__ACTIVITY__
Each line that contains the word "ecuación" is to be copied from the records below.

[Source records]
======

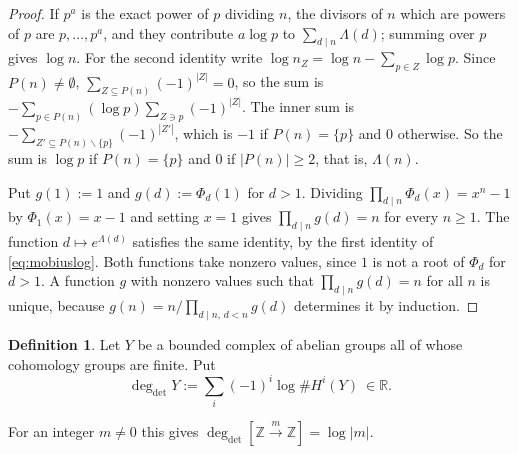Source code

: \documentclass[11pt]{amsart}
\theoremstyle{definition}
\newtheorem{definition}[theorem]{Definition}
\newcommand{\R}{\mathbb R}
\newcommand{\Z}{\mathbb Z}
\newcommand{\degdet}{\operatorname{deg}_{\mathrm{det}}}
\begin{document}
\begin{proof}
If $p^a$ is the exact power of $p$ dividing $n$, the divisors of $n$ which
are powers of $p$ are $p,\dots,p^a$, and they contribute $a\log p$ to
$\sum_{d\mid n}\Lambda(d)$; summing over $p$ gives $\log n$.  For the second
identity write $\log n_Z=\log n-\sum_{p\in Z}\log p$.  Since
$P(n)\ne\emptyset$, $\sum_{Z\subseteq P(n)}(-1)^{|Z|}=0$, so the sum is
$-\sum_{p\in P(n)}(\log p)\sum_{Z\ni p}(-1)^{|Z|}$.  The inner sum is
$-\sum_{Z'\subseteq P(n)\smallsetminus\{p\}}(-1)^{|Z'|}$, which is $-1$ if
$P(n)=\{p\}$ and $0$ otherwise.  So the sum is $\log p$ if $P(n)=\{p\}$ and
$0$ if $|P(n)|\ge2$, that is, $\Lambda(n)$.

Put $g(1):=1$ and $g(d):=\Phi_d(1)$ for $d>1$.  Dividing
$\prod_{d\mid n}\Phi_d(x)=x^n-1$ by $\Phi_1(x)=x-1$ and setting $x=1$ gives
$\prod_{d\mid n}g(d)=n$ for every $n\ge1$.  The function $d\mapsto
e^{\Lambda(d)}$ satisfies the same identity, by the first identity of
\eqref{eq:mobiuslog}.  Both functions take nonzero values, since $1$ is not
a root of $\Phi_d$ for $d>1$.  A function $g$ with nonzero values such that
$\prod_{d\mid n}g(d)=n$ for all $n$ is unique, because
$g(n)=n\big/\prod_{d\mid n,\,d<n}g(d)$ determines it by induction.
\end{proof}

\begin{definition}\label{def:degdet}
Let $Y$ be a bounded complex of abelian groups all of whose cohomology groups
are finite.  Put
\[
  \degdet Y:=\sum_i(-1)^i\log\#H^i(Y)\ \in\R .
\]
\end{definition}

For an integer $m\ne0$ this gives $\degdet[\Z\xrightarrow{m}\Z]=\log|m|$.
\end{document}
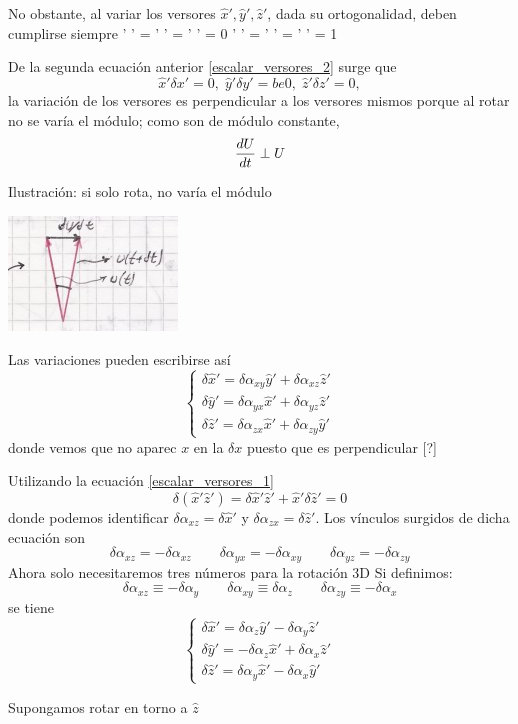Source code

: \documentclass[10pt,oneside]{CBFT_book}
\begin{document}
No obstante, al variar los versores $\hat{x}',\hat{y}',\hat{z}'$, dada su ortogonalidad,
deben cumplirse siempre
\be
	' ' = ' ' = ' ' = 0
	\label{escalar_versores_1}
\ee
\be
	' ' = ' ' = ' ' = 1
	\label{escalar_versores_2}
\ee

De la segunda ecuación anterior \eqref{escalar_versores_2} surge que 
\[
	\hat{x}' \delta {x}' = 0, \; \hat{y}' \delta {y}' = be0, \;  \hat{z}' \delta {z}' = 0,
\]
la variación de los versores es perpendicular a los versores mismos porque al rotar no se varía
el módulo; como son de módulo constante,
\[
	\frac{d^{\hspace{-0.05em}} {U}}{d {t}^{\hspace{-0.05em}}} \perp U
\]

Ilustración: si solo rota, no varía el módulo

\includegraphics[scale=0.5]{images/fig_mc_rotantes4.jpg}

Las variaciones pueden escribirse así
\[
	\begin{cases}
	\delta \hat{x}' = \delta \alpha_{xy} \hat{y}' + \delta \alpha_{xz} \hat{z}' \\
	\delta \hat{y}' = \delta \alpha_{yx} \hat{x}' + \delta \alpha_{yz} \hat{z}' \\
	\delta \hat{z}' = \delta \alpha_{zx} \hat{x}' + \delta \alpha_{zy} \hat{y}'
	\end{cases}
\]
donde vemos que no aparec $x$ en la $\delta x$ puesto que es perpendicular [?]

Utilizando la ecuación \eqref{escalar_versores_1}
\[
	\delta( \hat{x}' \hat{z}') = \delta \hat{x}' \hat{z}' + \hat{x}' \delta \hat{z}' = 0
\]
donde podemos identificar $\delta\alpha_{xz}=\delta \hat{x}'$ y $\delta\alpha_{zx}=\delta \hat{z}'$.
Los vínculos surgidos de dicha ecuación son 
\[
	\delta\alpha_{xz} = -\delta\alpha_{xz} \qquad 
	\delta\alpha_{yx} = -\delta\alpha_{xy} \qquad 
	\delta\alpha_{yz} = -\delta\alpha_{zy} 
\]
Ahora solo necesitaremos tres números para la rotación 3D
Si definimos:
\[
	\delta\alpha_{xz} \equiv -\delta\alpha_{y} \qquad 
	\delta\alpha_{xy} \equiv \delta\alpha_{z} \qquad 
	\delta\alpha_{zy} \equiv -\delta\alpha_{x} 
\]
se tiene 
\[
	\begin{cases}
	\delta \hat{x}' = \delta \alpha_{z} \hat{y}' - \delta \alpha_{y} \hat{z}' \\
	\delta \hat{y}' = -\delta \alpha_{z} \hat{x}' + \delta \alpha_{x} \hat{z}' \\
	\delta \hat{z}' = \delta \alpha_{y} \hat{x}' - \delta \alpha_{x} \hat{y}'
	\end{cases}
\]

Supongamos rotar en torno a $\hat{z}$

\end{document}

======

__RESULT OF THE TASK__
De la segunda ecuación anterior \eqref{escalar_versores_2} surge que 
Utilizando la ecuación \eqref{escalar_versores_1}
Los vínculos surgidos de dicha ecuación son 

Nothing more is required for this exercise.